Dataset entries
'''

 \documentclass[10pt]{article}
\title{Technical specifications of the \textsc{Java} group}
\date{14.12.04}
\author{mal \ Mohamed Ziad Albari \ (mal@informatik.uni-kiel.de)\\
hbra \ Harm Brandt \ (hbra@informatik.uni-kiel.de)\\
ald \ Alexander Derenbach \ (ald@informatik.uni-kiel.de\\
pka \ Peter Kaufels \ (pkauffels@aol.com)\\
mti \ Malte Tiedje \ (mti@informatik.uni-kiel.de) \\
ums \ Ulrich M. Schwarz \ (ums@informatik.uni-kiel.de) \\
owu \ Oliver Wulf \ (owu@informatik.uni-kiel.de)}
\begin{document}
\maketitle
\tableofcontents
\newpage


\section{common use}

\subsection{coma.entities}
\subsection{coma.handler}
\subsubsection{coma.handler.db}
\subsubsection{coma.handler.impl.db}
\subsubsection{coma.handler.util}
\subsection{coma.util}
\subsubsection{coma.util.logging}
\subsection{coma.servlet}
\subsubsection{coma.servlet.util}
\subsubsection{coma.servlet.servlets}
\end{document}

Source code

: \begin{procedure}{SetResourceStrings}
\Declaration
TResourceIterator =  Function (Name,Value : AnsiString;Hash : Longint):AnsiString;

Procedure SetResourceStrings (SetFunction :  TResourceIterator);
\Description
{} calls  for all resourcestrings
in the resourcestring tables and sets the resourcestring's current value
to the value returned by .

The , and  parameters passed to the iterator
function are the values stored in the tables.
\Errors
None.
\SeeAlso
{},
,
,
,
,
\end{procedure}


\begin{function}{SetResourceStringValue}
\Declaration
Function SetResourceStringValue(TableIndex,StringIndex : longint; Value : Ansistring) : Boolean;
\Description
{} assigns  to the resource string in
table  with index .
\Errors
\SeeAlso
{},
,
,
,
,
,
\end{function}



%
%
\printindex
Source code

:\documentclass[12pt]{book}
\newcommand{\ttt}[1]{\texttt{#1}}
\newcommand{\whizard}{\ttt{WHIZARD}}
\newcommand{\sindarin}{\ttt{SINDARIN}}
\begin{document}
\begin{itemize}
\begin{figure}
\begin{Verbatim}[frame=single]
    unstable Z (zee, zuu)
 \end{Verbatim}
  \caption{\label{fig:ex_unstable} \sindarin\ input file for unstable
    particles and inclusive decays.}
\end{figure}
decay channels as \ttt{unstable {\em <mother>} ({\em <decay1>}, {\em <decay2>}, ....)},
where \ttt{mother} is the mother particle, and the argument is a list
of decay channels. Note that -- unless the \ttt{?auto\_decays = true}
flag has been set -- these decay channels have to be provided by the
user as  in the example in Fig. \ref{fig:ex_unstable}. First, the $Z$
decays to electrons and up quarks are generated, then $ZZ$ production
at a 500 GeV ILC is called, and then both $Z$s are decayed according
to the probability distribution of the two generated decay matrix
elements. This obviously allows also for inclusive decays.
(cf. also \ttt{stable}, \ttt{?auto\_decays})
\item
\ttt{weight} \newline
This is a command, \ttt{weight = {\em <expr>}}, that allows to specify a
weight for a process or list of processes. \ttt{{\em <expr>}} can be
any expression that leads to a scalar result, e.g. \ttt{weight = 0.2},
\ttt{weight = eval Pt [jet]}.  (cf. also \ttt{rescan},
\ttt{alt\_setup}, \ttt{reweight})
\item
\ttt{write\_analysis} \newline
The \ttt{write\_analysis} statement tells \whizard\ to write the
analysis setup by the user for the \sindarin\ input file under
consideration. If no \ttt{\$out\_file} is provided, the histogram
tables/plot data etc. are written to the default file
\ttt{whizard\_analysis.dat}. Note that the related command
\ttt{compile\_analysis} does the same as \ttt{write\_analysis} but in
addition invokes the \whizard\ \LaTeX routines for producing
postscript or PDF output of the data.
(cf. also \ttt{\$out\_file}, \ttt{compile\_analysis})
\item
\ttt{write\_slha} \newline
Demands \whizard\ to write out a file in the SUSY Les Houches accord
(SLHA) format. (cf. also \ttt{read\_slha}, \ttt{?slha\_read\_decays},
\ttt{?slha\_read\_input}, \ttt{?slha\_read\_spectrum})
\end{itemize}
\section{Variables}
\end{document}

'''

→ Exercise brief: Copy out the lines above word for word, stopping after the line containing "mti \ Malte".

→ Exercise answer:
 \documentclass[10pt]{article}
\title{Technical specifications of the \textsc{Java} group}
\date{14.12.04}
\author{mal \ Mohamed Ziad Albari \ (mal@informatik.uni-kiel.de)\\
hbra \ Harm Brandt \ (hbra@informatik.uni-kiel.de)\\
ald \ Alexander Derenbach \ (ald@informatik.uni-kiel.de\\
pka \ Peter Kaufels \ (pkauffels@aol.com)\\
mti \ Malte Tiedje \ (mti@informatik.uni-kiel.de) \\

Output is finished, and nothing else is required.